> [What to produce]:
Among the lines below, return each one that contains the word "import".

> [Input data]:
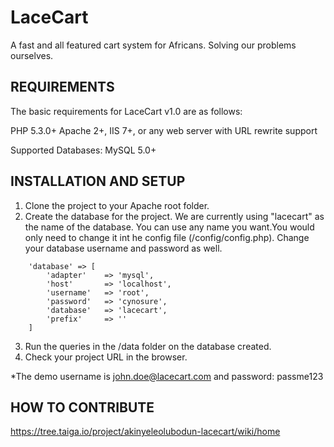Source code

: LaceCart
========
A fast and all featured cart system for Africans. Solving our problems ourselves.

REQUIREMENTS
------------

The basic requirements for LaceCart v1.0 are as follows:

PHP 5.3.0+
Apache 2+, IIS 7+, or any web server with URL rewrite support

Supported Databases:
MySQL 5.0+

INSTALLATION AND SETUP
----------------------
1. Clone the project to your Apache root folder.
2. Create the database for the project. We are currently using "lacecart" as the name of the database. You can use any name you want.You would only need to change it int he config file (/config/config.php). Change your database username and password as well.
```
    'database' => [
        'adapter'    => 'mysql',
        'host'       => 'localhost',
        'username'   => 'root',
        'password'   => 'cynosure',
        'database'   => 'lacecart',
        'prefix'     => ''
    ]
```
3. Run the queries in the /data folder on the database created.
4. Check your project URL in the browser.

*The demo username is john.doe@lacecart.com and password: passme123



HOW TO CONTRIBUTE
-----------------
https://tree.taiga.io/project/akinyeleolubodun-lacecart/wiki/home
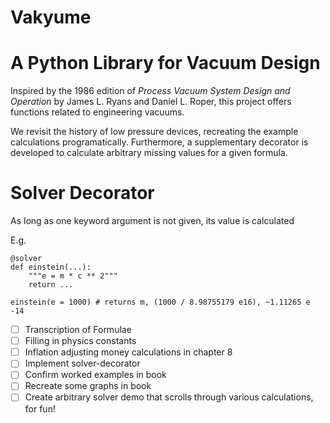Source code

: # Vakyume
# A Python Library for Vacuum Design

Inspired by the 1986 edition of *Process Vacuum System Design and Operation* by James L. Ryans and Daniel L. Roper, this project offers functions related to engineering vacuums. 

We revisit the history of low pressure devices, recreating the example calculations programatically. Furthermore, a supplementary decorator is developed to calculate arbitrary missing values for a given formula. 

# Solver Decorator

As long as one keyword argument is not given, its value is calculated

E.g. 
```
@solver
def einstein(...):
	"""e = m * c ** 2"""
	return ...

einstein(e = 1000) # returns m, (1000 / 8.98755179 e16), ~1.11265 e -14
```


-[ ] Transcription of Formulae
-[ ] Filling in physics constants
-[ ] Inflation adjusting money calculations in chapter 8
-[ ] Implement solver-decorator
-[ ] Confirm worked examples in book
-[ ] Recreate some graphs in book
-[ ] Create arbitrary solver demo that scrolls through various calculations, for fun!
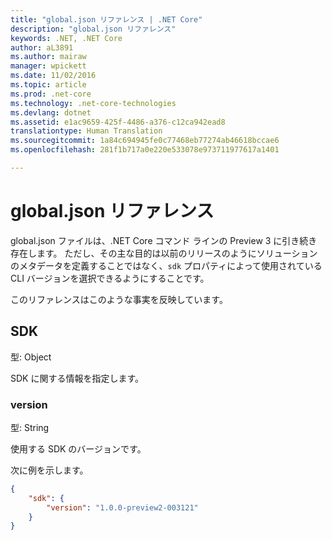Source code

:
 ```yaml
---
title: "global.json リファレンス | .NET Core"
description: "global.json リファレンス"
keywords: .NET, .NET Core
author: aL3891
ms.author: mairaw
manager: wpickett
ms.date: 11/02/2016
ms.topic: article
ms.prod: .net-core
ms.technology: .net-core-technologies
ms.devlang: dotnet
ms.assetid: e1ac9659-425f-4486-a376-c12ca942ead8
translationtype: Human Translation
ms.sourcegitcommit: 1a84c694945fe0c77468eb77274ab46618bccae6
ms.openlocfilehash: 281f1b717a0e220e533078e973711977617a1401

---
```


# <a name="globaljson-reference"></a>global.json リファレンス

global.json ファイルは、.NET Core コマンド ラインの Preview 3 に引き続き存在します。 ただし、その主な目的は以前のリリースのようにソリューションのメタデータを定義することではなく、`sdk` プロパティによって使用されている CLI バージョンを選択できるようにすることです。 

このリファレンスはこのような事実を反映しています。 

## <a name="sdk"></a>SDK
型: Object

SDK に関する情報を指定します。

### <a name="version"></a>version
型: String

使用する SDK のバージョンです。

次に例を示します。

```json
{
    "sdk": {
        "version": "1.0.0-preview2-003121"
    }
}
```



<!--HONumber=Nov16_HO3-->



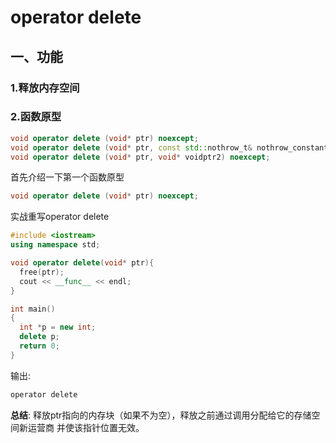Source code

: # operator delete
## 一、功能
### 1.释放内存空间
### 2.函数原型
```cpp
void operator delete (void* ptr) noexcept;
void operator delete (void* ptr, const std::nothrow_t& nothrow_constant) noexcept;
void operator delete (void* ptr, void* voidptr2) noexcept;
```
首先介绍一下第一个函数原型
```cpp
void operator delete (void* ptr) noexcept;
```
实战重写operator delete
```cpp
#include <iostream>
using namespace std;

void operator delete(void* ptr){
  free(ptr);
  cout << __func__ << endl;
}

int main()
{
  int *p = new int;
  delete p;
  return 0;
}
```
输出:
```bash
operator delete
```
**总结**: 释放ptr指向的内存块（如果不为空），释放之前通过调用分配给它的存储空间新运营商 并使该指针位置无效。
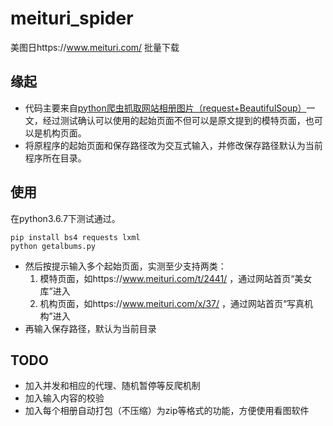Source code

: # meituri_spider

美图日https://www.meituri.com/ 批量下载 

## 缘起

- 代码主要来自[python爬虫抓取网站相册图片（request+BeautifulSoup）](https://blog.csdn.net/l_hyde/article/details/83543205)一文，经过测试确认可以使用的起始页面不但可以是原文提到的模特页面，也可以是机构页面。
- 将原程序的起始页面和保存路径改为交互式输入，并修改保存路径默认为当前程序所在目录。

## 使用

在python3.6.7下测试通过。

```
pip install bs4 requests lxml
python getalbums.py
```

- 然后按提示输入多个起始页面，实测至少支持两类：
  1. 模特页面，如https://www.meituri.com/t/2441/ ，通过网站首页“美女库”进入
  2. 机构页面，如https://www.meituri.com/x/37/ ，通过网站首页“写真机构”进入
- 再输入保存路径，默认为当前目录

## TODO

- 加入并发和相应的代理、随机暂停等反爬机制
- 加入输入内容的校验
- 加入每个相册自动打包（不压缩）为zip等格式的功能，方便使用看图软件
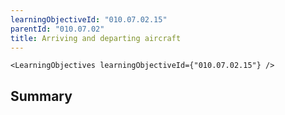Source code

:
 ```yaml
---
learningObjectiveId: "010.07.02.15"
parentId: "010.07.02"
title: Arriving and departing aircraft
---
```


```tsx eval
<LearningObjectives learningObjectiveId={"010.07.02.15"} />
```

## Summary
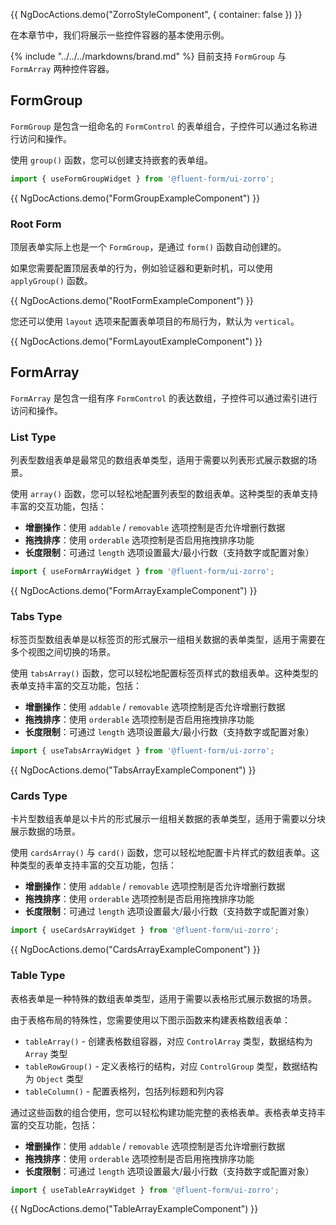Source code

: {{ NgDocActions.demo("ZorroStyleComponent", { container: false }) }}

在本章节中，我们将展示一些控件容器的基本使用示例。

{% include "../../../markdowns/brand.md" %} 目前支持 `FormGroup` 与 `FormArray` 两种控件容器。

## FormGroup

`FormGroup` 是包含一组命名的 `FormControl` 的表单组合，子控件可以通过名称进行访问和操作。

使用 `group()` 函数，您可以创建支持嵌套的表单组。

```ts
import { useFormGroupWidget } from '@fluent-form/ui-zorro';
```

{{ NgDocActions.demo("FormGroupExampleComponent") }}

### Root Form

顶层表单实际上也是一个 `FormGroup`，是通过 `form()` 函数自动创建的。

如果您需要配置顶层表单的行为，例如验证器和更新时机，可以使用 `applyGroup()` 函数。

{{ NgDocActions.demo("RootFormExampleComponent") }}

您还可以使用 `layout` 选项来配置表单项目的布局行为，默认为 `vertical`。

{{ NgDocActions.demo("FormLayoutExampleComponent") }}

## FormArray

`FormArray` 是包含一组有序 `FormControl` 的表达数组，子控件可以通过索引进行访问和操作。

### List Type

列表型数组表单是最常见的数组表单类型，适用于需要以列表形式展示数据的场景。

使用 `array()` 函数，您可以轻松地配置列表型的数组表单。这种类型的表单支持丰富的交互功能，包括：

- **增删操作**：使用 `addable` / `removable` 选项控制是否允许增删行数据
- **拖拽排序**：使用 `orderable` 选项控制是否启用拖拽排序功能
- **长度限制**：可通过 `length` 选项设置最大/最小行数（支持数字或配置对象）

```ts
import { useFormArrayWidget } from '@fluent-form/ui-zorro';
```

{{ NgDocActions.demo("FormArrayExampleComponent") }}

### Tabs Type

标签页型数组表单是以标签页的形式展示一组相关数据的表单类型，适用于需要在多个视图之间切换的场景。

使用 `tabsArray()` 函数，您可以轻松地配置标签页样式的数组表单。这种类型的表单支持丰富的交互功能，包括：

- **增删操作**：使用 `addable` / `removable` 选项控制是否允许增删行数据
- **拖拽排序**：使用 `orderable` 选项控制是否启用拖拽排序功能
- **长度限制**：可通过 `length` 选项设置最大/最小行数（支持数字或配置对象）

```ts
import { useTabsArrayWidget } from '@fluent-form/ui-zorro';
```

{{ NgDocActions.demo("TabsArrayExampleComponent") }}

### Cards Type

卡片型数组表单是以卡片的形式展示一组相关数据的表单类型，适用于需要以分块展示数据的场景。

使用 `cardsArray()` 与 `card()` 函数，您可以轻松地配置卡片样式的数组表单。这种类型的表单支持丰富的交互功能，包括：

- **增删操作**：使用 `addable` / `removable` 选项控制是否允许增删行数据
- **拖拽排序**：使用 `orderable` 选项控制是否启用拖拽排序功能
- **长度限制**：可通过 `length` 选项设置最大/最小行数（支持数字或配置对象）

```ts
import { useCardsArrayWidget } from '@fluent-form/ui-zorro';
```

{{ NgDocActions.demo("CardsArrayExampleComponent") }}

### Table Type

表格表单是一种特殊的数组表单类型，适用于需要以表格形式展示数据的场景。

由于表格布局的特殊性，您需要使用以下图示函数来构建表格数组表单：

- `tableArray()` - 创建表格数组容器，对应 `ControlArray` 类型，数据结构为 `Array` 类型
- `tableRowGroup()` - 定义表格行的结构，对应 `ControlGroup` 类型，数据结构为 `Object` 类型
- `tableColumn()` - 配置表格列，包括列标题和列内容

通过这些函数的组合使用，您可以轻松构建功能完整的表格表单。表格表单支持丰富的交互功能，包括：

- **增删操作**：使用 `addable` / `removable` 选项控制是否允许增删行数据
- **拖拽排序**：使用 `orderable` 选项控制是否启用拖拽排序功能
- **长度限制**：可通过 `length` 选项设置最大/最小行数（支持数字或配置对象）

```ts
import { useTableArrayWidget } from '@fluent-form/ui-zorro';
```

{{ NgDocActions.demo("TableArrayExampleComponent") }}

> [Response for this exercise]:
import { useFormGroupWidget } from '@fluent-form/ui-zorro';
import { useFormArrayWidget } from '@fluent-form/ui-zorro';
import { useTabsArrayWidget } from '@fluent-form/ui-zorro';
import { useCardsArrayWidget } from '@fluent-form/ui-zorro';
import { useTableArrayWidget } from '@fluent-form/ui-zorro';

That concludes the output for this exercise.